未明起きてすぐ湯にはいる、朝湯の快さは何ともいへない。
さすがに高原、肌寒い、霧雨が降つてゐる、もことしてあたりが暗い。
今朝はしゆくぜん身心の新たなるを覚えた、私はやうやくまた一転化の機縁が熟してきたことを感じる。
七時出発、長野へ向ふ、身も心も軽い、霧雨しつとり、濡れよとままだ。
万座川の水声、たちのぼる湯けむり、残雪のかゞやき、笹山うぐひすのうた、巨木のすがた、小草のそよぎ、――ゆつたり歩く。
万座峠(山田峠ともいふ県界)の頂上まで半里、それから山田温泉まで下り三里。
雪も残つてをり、破損したところもあるけれど、しづかなよい道、らくな道、好きな道であつた。
岩かゞみ草などがちらほら眼につく、莟はまだ堅い、いろ/\の小鳥がほがらかにさえづつてゐる、しづかな木立、きよらかな水音、くづれた炭焼小屋、ふきのとう、わらび、雑木の芽、落葉松の若葉はこまやかに、白樺の肌は白うかゞやく。
虎杖橋附近の眺望はよかつた、松川谿谷美の一景。
七味橋、それを渡つたところに湯宿一軒、七味温泉と呼んでゐる。
さらにまた五色温泉がある、こゝも宿屋一軒、めづらしいのは河原湯(野天風呂)である、だんだん里近くなる。

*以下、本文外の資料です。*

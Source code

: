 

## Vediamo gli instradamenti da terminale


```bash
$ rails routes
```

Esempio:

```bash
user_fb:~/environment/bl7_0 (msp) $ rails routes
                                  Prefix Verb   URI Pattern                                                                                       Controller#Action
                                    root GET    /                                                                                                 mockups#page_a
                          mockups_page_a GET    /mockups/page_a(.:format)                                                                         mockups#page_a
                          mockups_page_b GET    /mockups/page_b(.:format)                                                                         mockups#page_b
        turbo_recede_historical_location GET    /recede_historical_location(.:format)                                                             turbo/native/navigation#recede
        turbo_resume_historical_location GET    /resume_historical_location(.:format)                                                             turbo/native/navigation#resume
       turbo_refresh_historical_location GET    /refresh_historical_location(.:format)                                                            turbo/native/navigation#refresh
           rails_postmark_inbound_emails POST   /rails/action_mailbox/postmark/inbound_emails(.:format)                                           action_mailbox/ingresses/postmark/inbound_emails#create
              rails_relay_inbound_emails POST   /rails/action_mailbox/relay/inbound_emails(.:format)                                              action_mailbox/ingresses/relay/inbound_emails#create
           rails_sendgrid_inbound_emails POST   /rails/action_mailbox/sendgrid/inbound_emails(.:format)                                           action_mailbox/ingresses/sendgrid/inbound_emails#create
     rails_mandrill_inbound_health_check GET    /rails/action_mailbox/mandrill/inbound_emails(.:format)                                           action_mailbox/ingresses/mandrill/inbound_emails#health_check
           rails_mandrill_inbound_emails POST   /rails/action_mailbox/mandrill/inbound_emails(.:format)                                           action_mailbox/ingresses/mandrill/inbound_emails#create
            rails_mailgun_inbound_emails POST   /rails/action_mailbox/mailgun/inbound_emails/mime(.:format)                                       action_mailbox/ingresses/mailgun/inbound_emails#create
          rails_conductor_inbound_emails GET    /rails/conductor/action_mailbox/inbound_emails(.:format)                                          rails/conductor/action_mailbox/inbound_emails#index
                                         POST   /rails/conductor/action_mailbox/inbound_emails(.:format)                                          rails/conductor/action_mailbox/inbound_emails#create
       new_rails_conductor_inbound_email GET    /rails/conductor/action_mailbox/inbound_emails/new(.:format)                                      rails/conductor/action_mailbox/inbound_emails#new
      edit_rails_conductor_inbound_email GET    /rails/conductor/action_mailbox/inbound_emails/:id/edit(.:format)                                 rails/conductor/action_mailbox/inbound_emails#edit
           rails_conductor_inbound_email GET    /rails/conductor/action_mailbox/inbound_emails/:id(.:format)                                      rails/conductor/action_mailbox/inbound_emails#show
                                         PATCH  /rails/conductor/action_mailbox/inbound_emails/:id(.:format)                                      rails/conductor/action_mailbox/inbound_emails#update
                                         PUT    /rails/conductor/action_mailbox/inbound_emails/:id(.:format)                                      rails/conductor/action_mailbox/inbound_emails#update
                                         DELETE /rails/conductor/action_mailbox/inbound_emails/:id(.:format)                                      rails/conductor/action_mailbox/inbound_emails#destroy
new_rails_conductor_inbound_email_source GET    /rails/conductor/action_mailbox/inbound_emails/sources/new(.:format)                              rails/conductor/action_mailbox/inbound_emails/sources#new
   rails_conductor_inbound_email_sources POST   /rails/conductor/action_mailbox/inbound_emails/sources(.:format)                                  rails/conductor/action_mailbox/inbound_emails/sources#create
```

雑木山のうつくしさよ、青葉若葉の青さ、せぐりおちる谷水の白さ、山つゝじの赤さ。
道は広くてよいけれど、山崩れがあつて道普請が初まつてゐる。
ほどなく山田温泉に着いた、まさに十二時、薬師堂があつて吉野桜が美しい。
山田温泉場はこぢんまりとして、きれいに掃き清められてゐる、そこがかへつて物足らないやうにも感じられる。
高井橋といふ吊橋も立派なものである。
バスが通う[#「う」に「マヽ」の注記]、一路坦々としてすべるやうに須坂へ向ふ、道ばたに蒲公英が咲きみだれてうつくしい。
子安橋、樋沢橋、千曲川が遙かに光つて見える、郭公が啼きつゞける。
途中、酒屋に寄つて一杯また一杯。
須坂まで三里、さらに西風間まで三里、バスも電車も都合よくないので歩く。
晴れそうであつたが降つて来た、小雨だから濡れるままに濡れる。
妙高、黒姫、戸穏[#「穏」に「マヽ」の注記]の山々が好きな姿を見せたり消したりする。

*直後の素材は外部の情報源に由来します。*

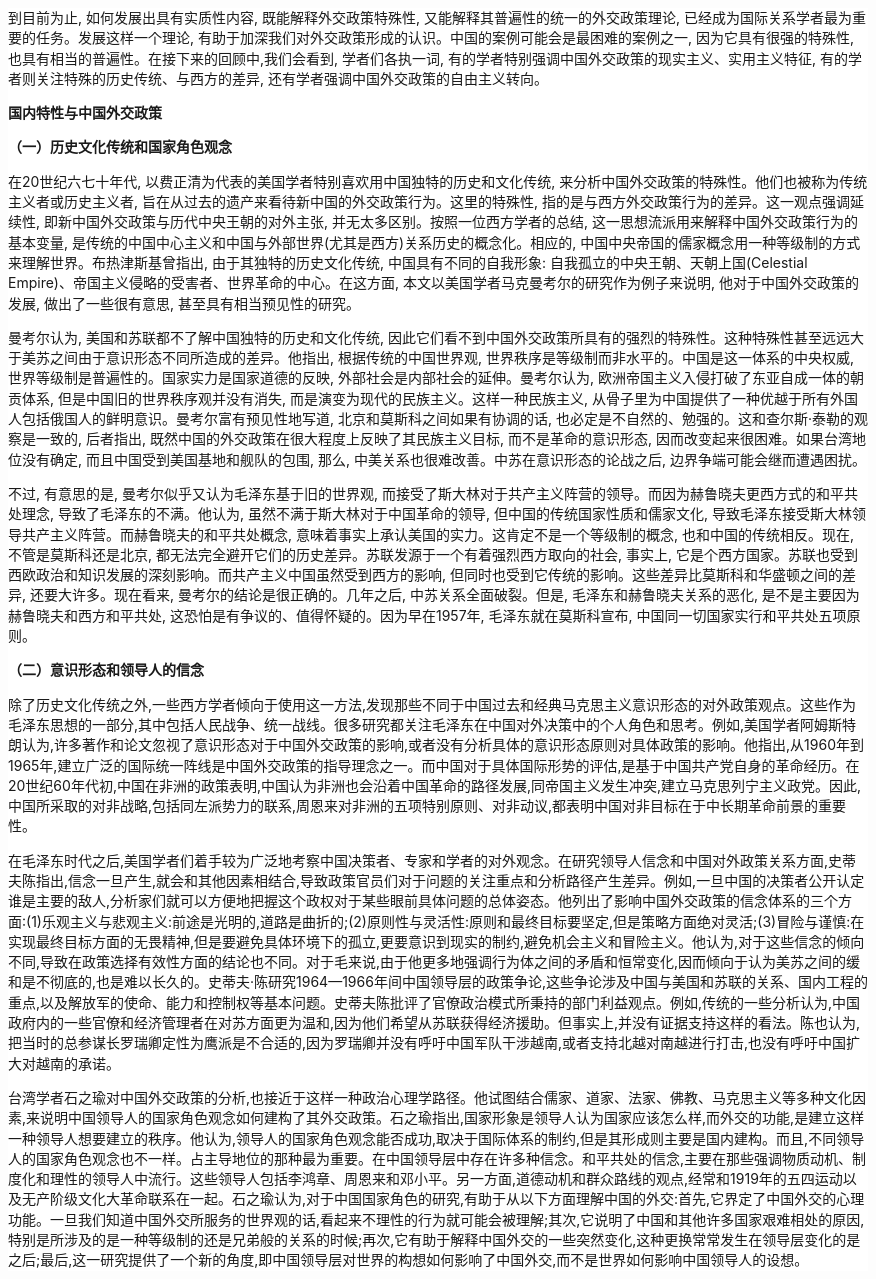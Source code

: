 到目前为止, 如何发展出具有实质性内容, 既能解释外交政策特殊性, 又能解释其普遍性的统一的外交政策理论,
已经成为国际关系学者最为重要的任务。发展这样一个理论, 有助于加深我们对外交政策形成的认识。中国的案例可能会是最困难的案例之一, 因为它具有很强的特殊性,
也具有相当的普遍性。在接下来的回顾中,我们会看到, 学者们各执一词, 有的学者特别强调中国外交政策的现实主义、实用主义特征,
有的学者则关注特殊的历史传统、与西方的差异, 还有学者强调中国外交政策的自由主义转向。

 **国内特性与中国外交政策**

 **（一）历史文化传统和国家角色观念**

在20世纪六七十年代, 以费正清为代表的美国学者特别喜欢用中国独特的历史和文化传统, 来分析中国外交政策的特殊性。他们也被称为传统主义者或历史主义者,
旨在从过去的遗产来看待新中国的外交政策行为。这里的特殊性, 指的是与西方外交政策行为的差异。这一观点强调延续性, 即新中国外交政策与历代中央王朝的对外主张,
并无太多区别。按照一位西方学者的总结, 这一思想流派用来解释中国外交政策行为的基本变量,
是传统的中国中心主义和中国与外部世界(尤其是西方)关系历史的概念化。相应的, 中国中央帝国的儒家概念用一种等级制的方式来理解世界。布热津斯基曾指出,
由于其独特的历史文化传统, 中国具有不同的自我形象: 自我孤立的中央王朝、天朝上国(Celestial
Empire)、帝国主义侵略的受害者、世界革命的中心。在这方面, 本文以美国学者马克曼考尔的研究作为例子来说明, 他对于中国外交政策的发展,
做出了一些很有意思, 甚至具有相当预见性的研究。

曼考尔认为, 美国和苏联都不了解中国独特的历史和文化传统,
因此它们看不到中国外交政策所具有的强烈的特殊性。这种特殊性甚至远远大于美苏之间由于意识形态不同所造成的差异。他指出, 根据传统的中国世界观,
世界秩序是等级制而非水平的。中国是这一体系的中央权威, 世界等级制是普遍性的。国家实力是国家道德的反映, 外部社会是内部社会的延伸。曼考尔认为,
欧洲帝国主义入侵打破了东亚自成一体的朝贡体系, 但是中国旧的世界秩序观并没有消失, 而是演变为现代的民族主义。这样一种民族主义,
从骨子里为中国提供了一种优越于所有外国人包括俄国人的鲜明意识。曼考尔富有预见性地写道, 北京和莫斯科之间如果有协调的话,
也必定是不自然的、勉强的。这和查尔斯·泰勒的观察是一致的, 后者指出, 既然中国的外交政策在很大程度上反映了其民族主义目标, 而不是革命的意识形态,
因而改变起来很困难。如果台湾地位没有确定, 而且中国受到美国基地和舰队的包围, 那么, 中美关系也很难改善。中苏在意识形态的论战之后,
边界争端可能会继而遭遇困扰。

不过, 有意思的是, 曼考尔似乎又认为毛泽东基于旧的世界观, 而接受了斯大林对于共产主义阵营的领导。而因为赫鲁晓夫更西方式的和平共处理念,
导致了毛泽东的不满。他认为, 虽然不满于斯大林对于中国革命的领导, 但中国的传统国家性质和儒家文化,
导致毛泽东接受斯大林领导共产主义阵营。而赫鲁晓夫的和平共处概念, 意味着事实上承认美国的实力。这肯定不是一个等级制的概念, 也和中国的传统相反。现在,
不管是莫斯科还是北京, 都无法完全避开它们的历史差异。苏联发源于一个有着强烈西方取向的社会, 事实上,
它是个西方国家。苏联也受到西欧政治和知识发展的深刻影响。而共产主义中国虽然受到西方的影响, 但同时也受到它传统的影响。这些差异比莫斯科和华盛顿之间的差异,
还要大许多。现在看来, 曼考尔的结论是很正确的。几年之后, 中苏关系全面破裂。但是, 毛泽东和赫鲁晓夫关系的恶化, 是不是主要因为赫鲁晓夫和西方和平共处,
这恐怕是有争议的、值得怀疑的。因为早在1957年, 毛泽东就在莫斯科宣布, 中国同一切国家实行和平共处五项原则。

 **（二）意识形态和领导人的信念**

除了历史文化传统之外,一些西方学者倾向于使用这一方法,发现那些不同于中国过去和经典马克思主义意识形态的对外政策观点。这些作为毛泽东思想的一部分,其中包括人民战争、统一战线。很多研究都关注毛泽东在中国对外决策中的个人角色和思考。例如,美国学者阿姆斯特朗认为,许多著作和论文忽视了意识形态对于中国外交政策的影响,或者没有分析具体的意识形态原则对具体政策的影响。他指出,从1960年到1965年,建立广泛的国际统一阵线是中国外交政策的指导理念之一。而中国对于具体国际形势的评估,是基于中国共产党自身的革命经历。在20世纪60年代初,中国在非洲的政策表明,中国认为非洲也会沿着中国革命的路径发展,同帝国主义发生冲突,建立马克思列宁主义政党。因此,中国所采取的对非战略,包括同左派势力的联系,周恩来对非洲的五项特别原则、对非动议,都表明中国对非目标在于中长期革命前景的重要性。

在毛泽东时代之后,美国学者们着手较为广泛地考察中国决策者、专家和学者的对外观念。在研究领导人信念和中国对外政策关系方面,史蒂夫陈指出,信念一旦产生,就会和其他因素相结合,导致政策官员们对于问题的关注重点和分析路径产生差异。例如,一旦中国的决策者公开认定谁是主要的敌人,分析家们就可以方便地把握这个政权对于某些眼前具体问题的总体姿态。他列出了影响中国外交政策的信念体系的三个方面:(1)乐观主义与悲观主义:前途是光明的,道路是曲折的;(2)原则性与灵活性:原则和最终目标要坚定,但是策略方面绝对灵活;(3)冒险与谨慎:在实现最终目标方面的无畏精神,但是要避免具体环境下的孤立,更要意识到现实的制约,避免机会主义和冒险主义。他认为,对于这些信念的倾向不同,导致在政策选择有效性方面的结论也不同。对于毛来说,由于他更多地强调行为体之间的矛盾和恒常变化,因而倾向于认为美苏之间的缓和是不彻底的,也是难以长久的。史蒂夫·陈研究1964—1966年间中国领导层的政策争论,这些争论涉及中国与美国和苏联的关系、国内工程的重点,以及解放军的使命、能力和控制权等基本问题。史蒂夫陈批评了官僚政治模式所秉持的部门利益观点。例如,传统的一些分析认为,中国政府内的一些官僚和经济管理者在对苏方面更为温和,因为他们希望从苏联获得经济援助。但事实上,并没有证据支持这样的看法。陈也认为,把当时的总参谋长罗瑞卿定性为鹰派是不合适的,因为罗瑞卿并没有呼吁中国军队干涉越南,或者支持北越对南越进行打击,也没有呼吁中国扩大对越南的承诺。

台湾学者石之瑜对中国外交政策的分析,也接近于这样一种政治心理学路径。他试图结合儒家、道家、法家、佛教、马克思主义等多种文化因素,来说明中国领导人的国家角色观念如何建构了其外交政策。石之瑜指出,国家形象是领导人认为国家应该怎么样,而外交的功能,是建立这样一种领导人想要建立的秩序。他认为,领导人的国家角色观念能否成功,取决于国际体系的制约,但是其形成则主要是国内建构。而且,不同领导人的国家角色观念也不一样。占主导地位的那种最为重要。在中国领导层中存在许多种信念。和平共处的信念,主要在那些强调物质动机、制度化和理性的领导人中流行。这些领导人包括李鸿章、周恩来和邓小平。另一方面,道德动机和群众路线的观点,经常和1919年的五四运动以及无产阶级文化大革命联系在一起。石之瑜认为,对于中国国家角色的研究,有助于从以下方面理解中国的外交:首先,它界定了中国外交的心理功能。一旦我们知道中国外交所服务的世界观的话,看起来不理性的行为就可能会被理解;其次,它说明了中国和其他许多国家艰难相处的原因,特别是所涉及的是一种等级制的还是兄弟般的关系的时候;再次,它有助于解释中国外交的一些突然变化,这种更换常常发生在领导层变化的是之后;最后,这一研究提供了一个新的角度,即中国领导层对世界的构想如何影响了中国外交,而不是世界如何影响中国领导人的设想。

千曲川を渡る、村上橋は堂々たるものである、もう長野は遠くない。
やうやく北光居をおとづれる、すぐ着換へさせて下さる、手織木綿らしいぎこちなさが却つて温情と質実とを与へる、やれ/\よかつた/\ありがたい/\。
(今日は強行で十里近く歩いたのである)
再び信州に入つて上野をふりかへると、そこに多少の感想がある――
上洲[#「洲」に「マヽ」の注記]から信州へはいつてくると明るくなつたやうだ(白根から万座峠を下つて)、概して道がよろしい、道標がしんせつに建てゝある、旅人はよろこぶのである。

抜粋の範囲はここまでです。